HostAP: The Linux driver provider has issued several patches in response to the disclosure.
Intel: Intel has released a security advisory listing updated Wi-Fi drives and patches for affected chipsets, as well as Intel Active Management Technology, which is used by system manufacturers.
LineageOS: The Android operating system patched the bug in 14.1 builds, the developers confirmed in a tweet.
Linux: As noted on Charged, a patch is a patch is already available and Debian builds can patch now, while OpenBSD was fixed back in July.
Netgear: Netgear has released fixes for some router hardware. The full list can be found here.
Microsoft: While Windows machines are generally considered safe, the Redmond giant isn't taking any chances and has released a security fix available through automatic updates.
Microchip: The company has a list of patches available.
MikroTik: The vendor has already released patches that fix the vulnerabilities.
OpenBSD: Patches are available.
Ubiquiti Networks: A new firmware release, version 3.9.3.7537, protects users against the attack.

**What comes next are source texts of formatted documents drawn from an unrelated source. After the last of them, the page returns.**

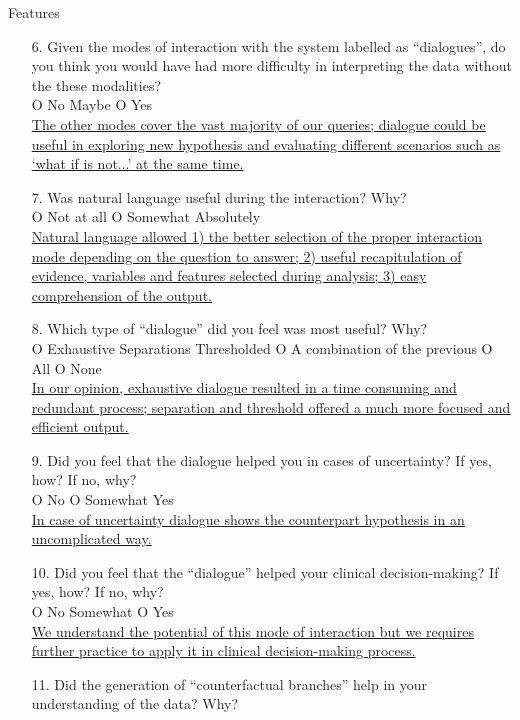 \begin{framed}
	{\Large Features}
	\begin{enumerate}[resume]
		\item[6.] Given the modes of interaction with the system labelled as \enquote{dialogues}, do you think you would have had more difficulty in interpreting the data without the these modalities? \\
		O No  Maybe O Yes\\
		\ul{The other modes cover the vast majority of our queries; dialogue could be useful in exploring new hypothesis and evaluating different scenarios such as `what if is not...' at the same time.}
		\item[7.] Was natural language useful during the interaction?  Why? \\
		O Not at all O Somewhat  Absolutely\\
		\ul{Natural language allowed 1) the better selection of the proper interaction mode depending on the question to answer; 2) useful recapitulation of evidence, variables and features selected during analysis; 3) easy comprehension of the output.}
		\item[8.] Which type of \enquote{dialogue} did you feel was most useful? Why? \\
		O Exhaustive  Separations  Thresholded O A combination of the previous O All O None\\
		\ul{In our opinion, exhaustive dialogue resulted in a time consuming and redundant process; separation and threshold offered a much more focused and efficient output.}
		\item[9.] Did you feel that the dialogue helped you in cases of uncertainty?  If yes, how?  If no, why? \\
		O No O Somewhat  Yes\\
		\ul{In case of uncertainty dialogue shows the counterpart hypothesis in an uncomplicated way.}
		\item[10.] Did you feel that the \enquote{dialogue} helped your clinical decision-making?  If yes, how?  If no, why? \\
		O No  Somewhat O Yes\\
		\ul{We understand the potential of this mode of interaction but we requires further practice to apply it in clinical decision-making process.}
		\item[11.] Did the generation of \enquote{counterfactual branches} help in your understanding of the data?  Why? \\

\end{enumerate}
\end{framed}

WatchGuard: Patches for Fireware OS, WatchGuard legacy and current APs, and for WatchGuard Wi-Fi Cloud have become available.

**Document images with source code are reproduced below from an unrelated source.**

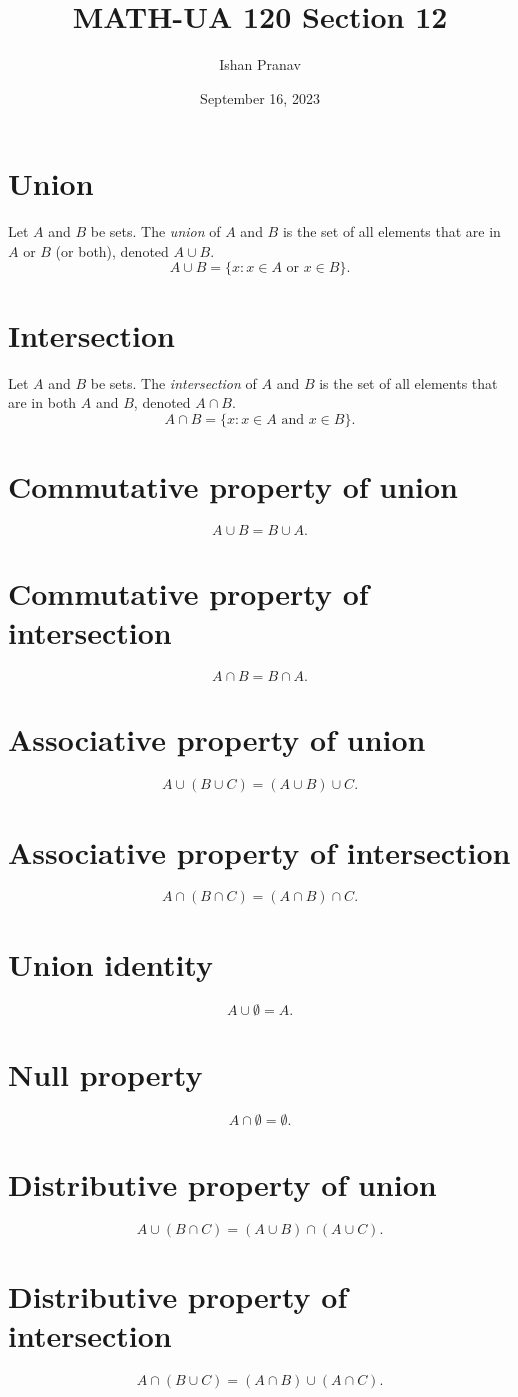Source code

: \documentclass[12pt]{article}
\title{MATH-UA 120 Section 12}
\author{Ishan Pranav}
\date{September 16, 2023}
\begin{document}
\maketitle
\section*{Union}
Let $A$ and $B$ be sets. The \textit{union} of $A$ and $B$ is the set of all elements that are in $A$ or $B$ (or both), denoted $A\cup B$.
\[A\cup B=\{x:x\in A\text{ or }x\in B\}.\]
\section*{Intersection}
Let $A$ and $B$ be sets. The \textit{intersection} of $A$ and $B$ is the set of all elements that are in both $A$ and $B$, denoted $A\cap B$.
\[A\cap B=\{x:x\in A\text{ and }x\in B\}.\]
\section*{Commutative property of union}
\[A\cup B=B\cup A.\]
\section*{Commutative property of intersection}
\[A\cap B=B\cap A.\]
\section*{Associative property of union}
\[A\cup(B\cup C)=(A\cup B)\cup C.\]
\section*{Associative property of intersection}
\[A\cap(B\cap C)=(A\cap B)\cap C.\]
\section*{Union identity}
\[A\cup\emptyset=A.\]
\section*{Null property}
\[A\cap\emptyset=\emptyset.\]
\section*{Distributive property of union}
\[A\cup(B\cap C)=(A\cup B)\cap(A\cup C).\]
\section*{Distributive property of intersection}
\[A\cap(B\cup C)=(A\cap B)\cup(A\cap C).\]
\end{document}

Wi-Fi Alliance: The group is offering a tool to detect KRACK for members and requires testing for the bug for new members.
Wi-Fi Standard: A fix is available for vendors but not directly for end users.
This is why it is important to stay updated so when you get the chance, update your systems and devices and stay secure.
Also Another Security Flaw
Around the same time news broke out about the "KRACK" flaw, there was another flaw that dealt with cryptographic encryption keys such as a 2048-bit RSA key.
With a process known as factorization, a properly generated 2048-bit RSA key should take several quadrillion years to be factorized with a regular PC. However, a flaw in a widely used Infineon code library allows factorization to be done within 17 days given the right resources. The flaw lets attackers impersonate key holders and decrypt their data. "The flaw affects only RSA encryption keys, and then only when they were generated on a smartcard or other embedded device that uses the Infineon library."
The factorization can be dramatically accelerated by spreading the load onto multiple computers. While costs and times vary for each vulnerable key, the worst case for a 2048-bit one would require no more than 17 days and $40,300 using a 1,000-instance machine on Amazon Web Service and $76 and 45 minutes to factorize an affected 1024-bit key. On average, it would require half the cost and time to factorize the affected keys. All that's required is passing the public key through an extension of what's known as Coppersmith's Attack.
Estonia's government recognized this flaw and warned that "750,000 digital IDs issued since 2014 were vulnerable to attack." The ID card public key database is being closed to prevent abuse according to Estonian Officials.
You can read the full details here:
Can Blockchain Help With These Types Of Security Issues?
Being that blockchains are databases and proven to have a strong security process, perhaps there are ways to incorporate blockchain technology into the wifi functionality as well as the ID database used for the smartcards mentioned above.
I think it's definitely possible. With the right code and hardware, this could expand the applications of blockchain and lead to more mass adoption. I could be a bit far fetched but this is something to consider.
Conclusion
It's quite alarming to see the recent security issues arise lately. These are ones that are discovered by researchers that go through the proper process to protect our data and help keep us secure but there are many other flaws/vulnerabilities that aren't publically disclosed. The constant cat and mouse game in cybersecurity is an intense obstacle to tackle and maintain. Let's hope we can stay ahead and keep our data secured.